[Opening The input section]

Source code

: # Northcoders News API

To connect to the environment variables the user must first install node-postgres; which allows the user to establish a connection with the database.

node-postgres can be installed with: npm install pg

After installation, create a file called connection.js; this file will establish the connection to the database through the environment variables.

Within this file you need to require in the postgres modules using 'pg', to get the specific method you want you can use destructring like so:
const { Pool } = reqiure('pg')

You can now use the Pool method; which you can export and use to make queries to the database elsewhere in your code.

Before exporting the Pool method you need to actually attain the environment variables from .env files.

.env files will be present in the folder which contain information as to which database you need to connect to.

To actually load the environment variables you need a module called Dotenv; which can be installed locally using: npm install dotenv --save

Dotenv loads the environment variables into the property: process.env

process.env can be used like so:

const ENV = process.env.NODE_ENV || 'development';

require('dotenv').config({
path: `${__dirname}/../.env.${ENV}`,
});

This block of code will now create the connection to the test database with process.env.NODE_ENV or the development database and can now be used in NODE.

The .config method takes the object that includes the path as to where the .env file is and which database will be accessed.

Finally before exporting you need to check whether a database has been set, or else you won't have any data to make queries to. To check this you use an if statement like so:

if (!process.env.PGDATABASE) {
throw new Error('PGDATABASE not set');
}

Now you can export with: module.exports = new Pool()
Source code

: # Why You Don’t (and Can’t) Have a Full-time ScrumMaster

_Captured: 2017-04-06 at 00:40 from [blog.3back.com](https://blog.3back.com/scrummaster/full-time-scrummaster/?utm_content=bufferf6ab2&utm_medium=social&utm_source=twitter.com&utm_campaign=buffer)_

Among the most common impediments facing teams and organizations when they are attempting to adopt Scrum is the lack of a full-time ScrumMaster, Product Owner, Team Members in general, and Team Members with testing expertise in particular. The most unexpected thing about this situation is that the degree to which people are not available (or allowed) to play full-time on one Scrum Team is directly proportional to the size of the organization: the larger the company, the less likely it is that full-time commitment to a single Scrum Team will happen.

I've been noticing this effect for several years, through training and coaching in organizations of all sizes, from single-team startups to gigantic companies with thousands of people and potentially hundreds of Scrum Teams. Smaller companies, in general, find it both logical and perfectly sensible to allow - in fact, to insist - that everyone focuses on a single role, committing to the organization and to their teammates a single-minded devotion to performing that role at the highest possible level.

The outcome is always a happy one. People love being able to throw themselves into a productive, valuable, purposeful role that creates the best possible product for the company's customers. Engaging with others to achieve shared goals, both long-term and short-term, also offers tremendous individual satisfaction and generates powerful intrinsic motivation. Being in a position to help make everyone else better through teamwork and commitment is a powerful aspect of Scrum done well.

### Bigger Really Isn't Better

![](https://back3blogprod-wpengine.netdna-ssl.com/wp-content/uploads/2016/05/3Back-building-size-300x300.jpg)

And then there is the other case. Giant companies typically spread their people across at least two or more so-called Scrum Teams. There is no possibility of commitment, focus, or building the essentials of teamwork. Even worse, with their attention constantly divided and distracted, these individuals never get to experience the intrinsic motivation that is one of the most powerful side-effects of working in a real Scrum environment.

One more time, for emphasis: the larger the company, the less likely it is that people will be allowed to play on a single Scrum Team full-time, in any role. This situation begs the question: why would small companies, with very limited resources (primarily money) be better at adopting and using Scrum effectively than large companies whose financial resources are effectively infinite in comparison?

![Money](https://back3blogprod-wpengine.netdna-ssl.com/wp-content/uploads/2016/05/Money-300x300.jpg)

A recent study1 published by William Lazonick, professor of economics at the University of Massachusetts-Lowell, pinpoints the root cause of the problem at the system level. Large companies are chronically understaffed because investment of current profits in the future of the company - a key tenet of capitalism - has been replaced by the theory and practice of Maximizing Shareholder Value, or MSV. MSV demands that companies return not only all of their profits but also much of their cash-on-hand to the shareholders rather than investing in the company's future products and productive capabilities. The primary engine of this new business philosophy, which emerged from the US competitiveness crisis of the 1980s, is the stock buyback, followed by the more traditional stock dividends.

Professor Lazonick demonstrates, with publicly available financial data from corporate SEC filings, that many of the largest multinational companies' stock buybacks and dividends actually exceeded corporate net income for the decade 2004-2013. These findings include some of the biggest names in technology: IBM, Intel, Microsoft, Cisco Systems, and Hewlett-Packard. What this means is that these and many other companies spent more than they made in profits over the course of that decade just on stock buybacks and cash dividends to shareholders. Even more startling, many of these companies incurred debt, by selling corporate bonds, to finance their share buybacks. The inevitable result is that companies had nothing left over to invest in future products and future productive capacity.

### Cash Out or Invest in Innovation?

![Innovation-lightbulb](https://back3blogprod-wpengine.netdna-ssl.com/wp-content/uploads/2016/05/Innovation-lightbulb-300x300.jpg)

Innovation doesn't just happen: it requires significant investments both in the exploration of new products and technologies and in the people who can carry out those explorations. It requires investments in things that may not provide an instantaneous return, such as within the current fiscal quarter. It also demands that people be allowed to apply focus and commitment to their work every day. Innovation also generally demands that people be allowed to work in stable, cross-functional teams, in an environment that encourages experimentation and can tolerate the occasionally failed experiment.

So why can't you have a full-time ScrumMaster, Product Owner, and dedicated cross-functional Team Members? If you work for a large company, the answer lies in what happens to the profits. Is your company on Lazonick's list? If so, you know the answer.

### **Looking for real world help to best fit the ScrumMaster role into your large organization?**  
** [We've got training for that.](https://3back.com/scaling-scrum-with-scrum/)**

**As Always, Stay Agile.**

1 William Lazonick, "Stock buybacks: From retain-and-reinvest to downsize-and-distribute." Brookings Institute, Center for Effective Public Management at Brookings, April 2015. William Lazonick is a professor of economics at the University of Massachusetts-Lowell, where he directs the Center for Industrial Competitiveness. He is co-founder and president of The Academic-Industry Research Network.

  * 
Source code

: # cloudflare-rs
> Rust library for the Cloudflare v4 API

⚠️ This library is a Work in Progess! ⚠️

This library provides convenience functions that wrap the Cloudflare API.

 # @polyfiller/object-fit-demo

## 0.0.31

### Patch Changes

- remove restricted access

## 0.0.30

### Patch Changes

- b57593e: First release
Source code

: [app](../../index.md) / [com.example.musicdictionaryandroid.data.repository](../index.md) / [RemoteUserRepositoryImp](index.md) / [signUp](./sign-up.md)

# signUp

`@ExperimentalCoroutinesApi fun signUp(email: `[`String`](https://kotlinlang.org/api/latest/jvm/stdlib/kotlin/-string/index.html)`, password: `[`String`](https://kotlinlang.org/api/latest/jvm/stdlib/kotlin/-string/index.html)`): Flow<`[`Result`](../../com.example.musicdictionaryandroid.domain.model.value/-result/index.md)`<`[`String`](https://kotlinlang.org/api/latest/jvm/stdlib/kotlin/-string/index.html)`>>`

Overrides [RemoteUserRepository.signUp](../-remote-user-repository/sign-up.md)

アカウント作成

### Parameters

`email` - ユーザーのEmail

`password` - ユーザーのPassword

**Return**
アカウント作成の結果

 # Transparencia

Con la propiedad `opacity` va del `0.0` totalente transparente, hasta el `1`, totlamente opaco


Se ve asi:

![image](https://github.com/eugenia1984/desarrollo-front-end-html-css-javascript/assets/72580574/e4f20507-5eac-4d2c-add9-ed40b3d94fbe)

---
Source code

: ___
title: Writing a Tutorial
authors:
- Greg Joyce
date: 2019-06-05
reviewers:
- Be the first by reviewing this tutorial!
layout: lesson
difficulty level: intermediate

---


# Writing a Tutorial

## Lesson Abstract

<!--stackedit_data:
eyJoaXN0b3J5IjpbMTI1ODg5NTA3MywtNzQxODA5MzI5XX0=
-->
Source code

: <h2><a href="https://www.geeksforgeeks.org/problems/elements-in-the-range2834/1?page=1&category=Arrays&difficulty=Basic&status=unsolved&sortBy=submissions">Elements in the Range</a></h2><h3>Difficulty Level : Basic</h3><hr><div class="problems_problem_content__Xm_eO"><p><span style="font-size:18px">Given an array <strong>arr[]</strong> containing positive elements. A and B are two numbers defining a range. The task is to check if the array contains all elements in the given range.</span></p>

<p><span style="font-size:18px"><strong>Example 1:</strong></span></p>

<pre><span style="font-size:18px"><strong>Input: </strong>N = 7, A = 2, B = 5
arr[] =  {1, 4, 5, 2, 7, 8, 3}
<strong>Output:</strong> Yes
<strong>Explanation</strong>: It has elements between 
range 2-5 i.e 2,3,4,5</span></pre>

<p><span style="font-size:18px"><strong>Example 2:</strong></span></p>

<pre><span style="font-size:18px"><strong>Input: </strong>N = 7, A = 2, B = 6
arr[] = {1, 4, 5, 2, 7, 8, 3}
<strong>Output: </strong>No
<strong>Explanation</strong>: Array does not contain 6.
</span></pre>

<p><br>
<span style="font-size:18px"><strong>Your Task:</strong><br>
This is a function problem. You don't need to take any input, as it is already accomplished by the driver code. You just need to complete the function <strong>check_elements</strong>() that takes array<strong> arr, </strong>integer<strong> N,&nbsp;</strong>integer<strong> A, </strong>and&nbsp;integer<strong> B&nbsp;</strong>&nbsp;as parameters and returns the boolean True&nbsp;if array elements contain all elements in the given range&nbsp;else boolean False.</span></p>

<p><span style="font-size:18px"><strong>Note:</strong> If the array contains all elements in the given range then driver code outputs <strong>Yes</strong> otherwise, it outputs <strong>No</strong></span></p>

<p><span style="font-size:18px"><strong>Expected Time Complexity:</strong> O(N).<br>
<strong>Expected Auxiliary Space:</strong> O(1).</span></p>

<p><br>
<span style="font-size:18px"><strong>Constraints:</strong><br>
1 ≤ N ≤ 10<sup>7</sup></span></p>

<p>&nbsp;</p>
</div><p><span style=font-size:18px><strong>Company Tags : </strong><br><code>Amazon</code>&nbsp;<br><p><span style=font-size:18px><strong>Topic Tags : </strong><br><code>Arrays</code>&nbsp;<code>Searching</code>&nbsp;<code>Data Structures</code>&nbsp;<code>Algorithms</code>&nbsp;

[Closing The input section]

[Directions for this task] Copy, exactly and only, the lines above that begin with the one containing "- b57593e: First release" and finish with the one containing "## Lesson Abstract".

[Response to this task]
- b57593e: First release
Source code

: [app](../../index.md) / [com.example.musicdictionaryandroid.data.repository](../index.md) / [RemoteUserRepositoryImp](index.md) / [signUp](./sign-up.md)

# signUp

`@ExperimentalCoroutinesApi fun signUp(email: `[`String`](https://kotlinlang.org/api/latest/jvm/stdlib/kotlin/-string/index.html)`, password: `[`String`](https://kotlinlang.org/api/latest/jvm/stdlib/kotlin/-string/index.html)`): Flow<`[`Result`](../../com.example.musicdictionaryandroid.domain.model.value/-result/index.md)`<`[`String`](https://kotlinlang.org/api/latest/jvm/stdlib/kotlin/-string/index.html)`>>`

Overrides [RemoteUserRepository.signUp](../-remote-user-repository/sign-up.md)

アカウント作成

### Parameters

`email` - ユーザーのEmail

`password` - ユーザーのPassword

**Return**
アカウント作成の結果

 # Transparencia

Con la propiedad `opacity` va del `0.0` totalente transparente, hasta el `1`, totlamente opaco


Se ve asi:

![image](https://github.com/eugenia1984/desarrollo-front-end-html-css-javascript/assets/72580574/e4f20507-5eac-4d2c-add9-ed40b3d94fbe)

---
Source code

: ___
title: Writing a Tutorial
authors:
- Greg Joyce
date: 2019-06-05
reviewers:
- Be the first by reviewing this tutorial!
layout: lesson
difficulty level: intermediate

---


# Writing a Tutorial

## Lesson Abstract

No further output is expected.